### What the task requires
Your answer should be every line of the records that contains the word "between".

### Data shown
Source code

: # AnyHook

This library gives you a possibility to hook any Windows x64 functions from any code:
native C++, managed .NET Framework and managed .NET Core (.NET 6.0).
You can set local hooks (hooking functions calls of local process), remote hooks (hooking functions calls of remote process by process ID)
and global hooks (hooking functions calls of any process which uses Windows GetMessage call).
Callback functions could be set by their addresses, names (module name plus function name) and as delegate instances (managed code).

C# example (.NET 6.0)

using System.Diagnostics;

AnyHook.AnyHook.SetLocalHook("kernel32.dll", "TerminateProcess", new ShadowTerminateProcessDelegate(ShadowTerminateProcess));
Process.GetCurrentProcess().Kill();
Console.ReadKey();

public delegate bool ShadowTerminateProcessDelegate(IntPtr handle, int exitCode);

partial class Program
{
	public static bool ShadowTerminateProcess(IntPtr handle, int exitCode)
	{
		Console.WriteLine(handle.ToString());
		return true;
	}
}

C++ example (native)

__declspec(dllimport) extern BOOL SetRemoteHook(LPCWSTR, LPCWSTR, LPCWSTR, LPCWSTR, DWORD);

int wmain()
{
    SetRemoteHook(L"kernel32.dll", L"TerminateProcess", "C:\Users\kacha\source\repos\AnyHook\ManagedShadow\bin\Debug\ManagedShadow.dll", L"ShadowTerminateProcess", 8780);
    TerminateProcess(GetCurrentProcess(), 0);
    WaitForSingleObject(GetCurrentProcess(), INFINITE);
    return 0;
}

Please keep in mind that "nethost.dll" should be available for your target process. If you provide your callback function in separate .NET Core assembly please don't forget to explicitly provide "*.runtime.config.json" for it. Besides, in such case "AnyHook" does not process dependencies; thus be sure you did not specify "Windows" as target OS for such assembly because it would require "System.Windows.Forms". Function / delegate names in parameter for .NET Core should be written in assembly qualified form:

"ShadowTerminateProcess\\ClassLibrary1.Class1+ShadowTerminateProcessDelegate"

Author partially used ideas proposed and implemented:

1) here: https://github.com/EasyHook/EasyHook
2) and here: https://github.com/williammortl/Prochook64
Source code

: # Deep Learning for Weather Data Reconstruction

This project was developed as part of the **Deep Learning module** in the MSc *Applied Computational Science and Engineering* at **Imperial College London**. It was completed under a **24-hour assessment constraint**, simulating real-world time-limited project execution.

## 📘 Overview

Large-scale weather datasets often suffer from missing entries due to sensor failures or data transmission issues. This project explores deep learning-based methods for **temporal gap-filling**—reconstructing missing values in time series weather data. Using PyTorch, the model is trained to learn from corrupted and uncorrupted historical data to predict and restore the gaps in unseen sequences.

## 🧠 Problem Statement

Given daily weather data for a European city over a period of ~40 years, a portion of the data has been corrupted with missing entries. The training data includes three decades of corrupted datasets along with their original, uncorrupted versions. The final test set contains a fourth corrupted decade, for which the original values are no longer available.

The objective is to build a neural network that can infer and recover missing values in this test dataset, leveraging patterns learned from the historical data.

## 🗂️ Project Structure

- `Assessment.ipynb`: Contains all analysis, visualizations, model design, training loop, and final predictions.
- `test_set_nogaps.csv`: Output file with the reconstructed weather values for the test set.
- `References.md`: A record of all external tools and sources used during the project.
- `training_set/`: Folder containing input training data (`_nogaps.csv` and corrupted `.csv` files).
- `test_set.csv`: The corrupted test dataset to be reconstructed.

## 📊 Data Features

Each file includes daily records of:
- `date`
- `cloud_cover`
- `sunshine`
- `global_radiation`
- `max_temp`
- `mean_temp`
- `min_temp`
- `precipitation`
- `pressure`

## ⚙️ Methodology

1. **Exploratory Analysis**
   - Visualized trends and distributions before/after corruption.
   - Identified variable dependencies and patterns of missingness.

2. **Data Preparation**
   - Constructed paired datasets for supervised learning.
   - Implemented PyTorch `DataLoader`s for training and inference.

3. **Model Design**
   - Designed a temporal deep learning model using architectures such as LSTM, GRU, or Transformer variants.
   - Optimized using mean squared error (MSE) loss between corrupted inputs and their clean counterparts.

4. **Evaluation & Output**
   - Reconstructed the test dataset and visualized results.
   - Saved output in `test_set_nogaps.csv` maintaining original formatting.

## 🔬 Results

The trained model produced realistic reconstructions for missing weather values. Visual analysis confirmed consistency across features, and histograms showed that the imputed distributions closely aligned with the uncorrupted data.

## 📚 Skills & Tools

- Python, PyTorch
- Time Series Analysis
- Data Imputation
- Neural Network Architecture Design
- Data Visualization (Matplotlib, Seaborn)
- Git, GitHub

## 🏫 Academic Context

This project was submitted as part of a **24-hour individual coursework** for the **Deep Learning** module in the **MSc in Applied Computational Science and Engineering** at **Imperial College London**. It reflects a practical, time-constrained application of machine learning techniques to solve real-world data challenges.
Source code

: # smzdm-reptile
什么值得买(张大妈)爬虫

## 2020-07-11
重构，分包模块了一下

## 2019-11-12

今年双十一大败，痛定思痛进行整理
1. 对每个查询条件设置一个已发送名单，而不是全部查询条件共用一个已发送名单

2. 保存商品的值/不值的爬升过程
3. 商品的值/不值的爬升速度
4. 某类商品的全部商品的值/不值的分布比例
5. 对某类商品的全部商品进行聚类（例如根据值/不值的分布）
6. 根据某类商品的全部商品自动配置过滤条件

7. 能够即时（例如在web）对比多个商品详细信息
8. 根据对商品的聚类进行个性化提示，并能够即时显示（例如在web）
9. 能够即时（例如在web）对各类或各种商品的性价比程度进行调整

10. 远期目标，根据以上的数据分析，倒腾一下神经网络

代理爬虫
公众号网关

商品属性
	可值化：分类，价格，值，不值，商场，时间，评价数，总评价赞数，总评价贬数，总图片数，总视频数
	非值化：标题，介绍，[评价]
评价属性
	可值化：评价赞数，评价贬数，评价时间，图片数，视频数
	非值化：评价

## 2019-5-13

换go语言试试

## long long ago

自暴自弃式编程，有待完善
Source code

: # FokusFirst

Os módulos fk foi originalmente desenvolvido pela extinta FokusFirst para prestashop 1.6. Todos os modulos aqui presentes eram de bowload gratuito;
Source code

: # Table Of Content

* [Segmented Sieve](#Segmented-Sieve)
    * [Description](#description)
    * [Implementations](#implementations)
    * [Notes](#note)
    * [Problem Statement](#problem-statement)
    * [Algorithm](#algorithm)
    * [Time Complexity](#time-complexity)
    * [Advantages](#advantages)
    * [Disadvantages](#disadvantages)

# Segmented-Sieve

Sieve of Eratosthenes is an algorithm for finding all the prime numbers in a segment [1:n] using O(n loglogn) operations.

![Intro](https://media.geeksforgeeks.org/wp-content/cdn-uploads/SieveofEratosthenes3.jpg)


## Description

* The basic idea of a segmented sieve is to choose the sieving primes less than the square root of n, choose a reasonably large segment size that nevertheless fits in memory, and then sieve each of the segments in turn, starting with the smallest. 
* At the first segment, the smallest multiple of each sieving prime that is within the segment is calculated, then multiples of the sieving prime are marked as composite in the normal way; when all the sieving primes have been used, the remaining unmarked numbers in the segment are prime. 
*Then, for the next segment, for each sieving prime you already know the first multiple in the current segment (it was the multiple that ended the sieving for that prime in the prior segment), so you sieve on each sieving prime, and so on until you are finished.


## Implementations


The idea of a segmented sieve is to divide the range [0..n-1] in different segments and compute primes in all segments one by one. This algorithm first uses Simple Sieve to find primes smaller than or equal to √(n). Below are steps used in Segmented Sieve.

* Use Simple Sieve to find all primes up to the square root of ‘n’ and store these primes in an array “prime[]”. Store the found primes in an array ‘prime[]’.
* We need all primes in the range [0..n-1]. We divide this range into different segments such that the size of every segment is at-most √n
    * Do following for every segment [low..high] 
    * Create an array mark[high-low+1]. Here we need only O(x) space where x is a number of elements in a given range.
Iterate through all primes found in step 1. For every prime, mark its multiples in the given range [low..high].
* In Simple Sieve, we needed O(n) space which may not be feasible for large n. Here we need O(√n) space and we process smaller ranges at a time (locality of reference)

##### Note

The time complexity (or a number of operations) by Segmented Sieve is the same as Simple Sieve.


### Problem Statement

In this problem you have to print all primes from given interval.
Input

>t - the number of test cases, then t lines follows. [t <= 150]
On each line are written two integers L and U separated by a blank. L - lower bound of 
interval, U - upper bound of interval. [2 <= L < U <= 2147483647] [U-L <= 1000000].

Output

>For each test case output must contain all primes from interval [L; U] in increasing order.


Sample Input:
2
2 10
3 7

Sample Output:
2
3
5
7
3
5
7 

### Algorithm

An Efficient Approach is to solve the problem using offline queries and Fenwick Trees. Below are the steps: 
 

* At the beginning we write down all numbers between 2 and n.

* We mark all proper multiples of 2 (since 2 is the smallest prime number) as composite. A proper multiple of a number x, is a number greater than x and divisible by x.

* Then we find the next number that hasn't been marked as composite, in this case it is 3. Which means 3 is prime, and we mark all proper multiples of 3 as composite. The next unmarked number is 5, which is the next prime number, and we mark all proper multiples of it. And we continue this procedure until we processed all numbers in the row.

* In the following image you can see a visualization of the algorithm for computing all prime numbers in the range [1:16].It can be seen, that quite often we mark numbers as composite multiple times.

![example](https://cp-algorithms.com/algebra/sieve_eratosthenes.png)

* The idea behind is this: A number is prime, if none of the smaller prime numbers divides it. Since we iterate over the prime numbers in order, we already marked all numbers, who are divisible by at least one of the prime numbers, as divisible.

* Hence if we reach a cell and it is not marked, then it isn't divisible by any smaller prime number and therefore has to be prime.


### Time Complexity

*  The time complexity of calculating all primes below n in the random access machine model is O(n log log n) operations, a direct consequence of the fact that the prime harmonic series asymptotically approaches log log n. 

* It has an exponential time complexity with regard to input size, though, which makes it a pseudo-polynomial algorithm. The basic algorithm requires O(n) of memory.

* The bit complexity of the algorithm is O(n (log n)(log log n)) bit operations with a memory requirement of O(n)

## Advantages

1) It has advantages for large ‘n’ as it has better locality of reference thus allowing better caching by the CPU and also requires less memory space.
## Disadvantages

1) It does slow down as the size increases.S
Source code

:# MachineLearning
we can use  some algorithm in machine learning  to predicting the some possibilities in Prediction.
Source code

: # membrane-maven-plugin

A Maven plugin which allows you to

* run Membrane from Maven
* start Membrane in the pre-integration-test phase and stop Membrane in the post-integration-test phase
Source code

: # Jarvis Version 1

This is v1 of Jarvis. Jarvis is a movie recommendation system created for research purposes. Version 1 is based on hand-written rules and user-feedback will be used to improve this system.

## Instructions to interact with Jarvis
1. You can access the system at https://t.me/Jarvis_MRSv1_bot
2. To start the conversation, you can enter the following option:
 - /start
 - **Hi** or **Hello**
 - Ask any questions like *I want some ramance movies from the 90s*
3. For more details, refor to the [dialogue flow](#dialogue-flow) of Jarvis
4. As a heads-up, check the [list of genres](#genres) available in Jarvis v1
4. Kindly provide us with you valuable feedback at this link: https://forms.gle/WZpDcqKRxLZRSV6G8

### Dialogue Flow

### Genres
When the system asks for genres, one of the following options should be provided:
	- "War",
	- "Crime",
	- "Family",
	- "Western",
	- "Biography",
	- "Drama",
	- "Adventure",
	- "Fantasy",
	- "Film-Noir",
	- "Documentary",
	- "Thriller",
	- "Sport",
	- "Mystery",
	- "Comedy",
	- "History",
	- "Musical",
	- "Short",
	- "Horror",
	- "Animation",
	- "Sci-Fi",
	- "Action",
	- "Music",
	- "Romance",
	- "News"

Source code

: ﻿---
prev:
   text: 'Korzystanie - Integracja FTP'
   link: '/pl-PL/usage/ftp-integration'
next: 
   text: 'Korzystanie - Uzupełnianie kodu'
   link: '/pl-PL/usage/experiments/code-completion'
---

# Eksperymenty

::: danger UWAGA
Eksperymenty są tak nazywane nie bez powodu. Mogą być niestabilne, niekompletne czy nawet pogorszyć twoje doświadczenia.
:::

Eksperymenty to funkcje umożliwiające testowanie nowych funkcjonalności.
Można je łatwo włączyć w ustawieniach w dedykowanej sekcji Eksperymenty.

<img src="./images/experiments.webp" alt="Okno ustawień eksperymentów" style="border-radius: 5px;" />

### Solution to this exercise
   - Optimized using mean squared error (MSE) loss between corrupted inputs and their clean counterparts.
* At the beginning we write down all numbers between 2 and n.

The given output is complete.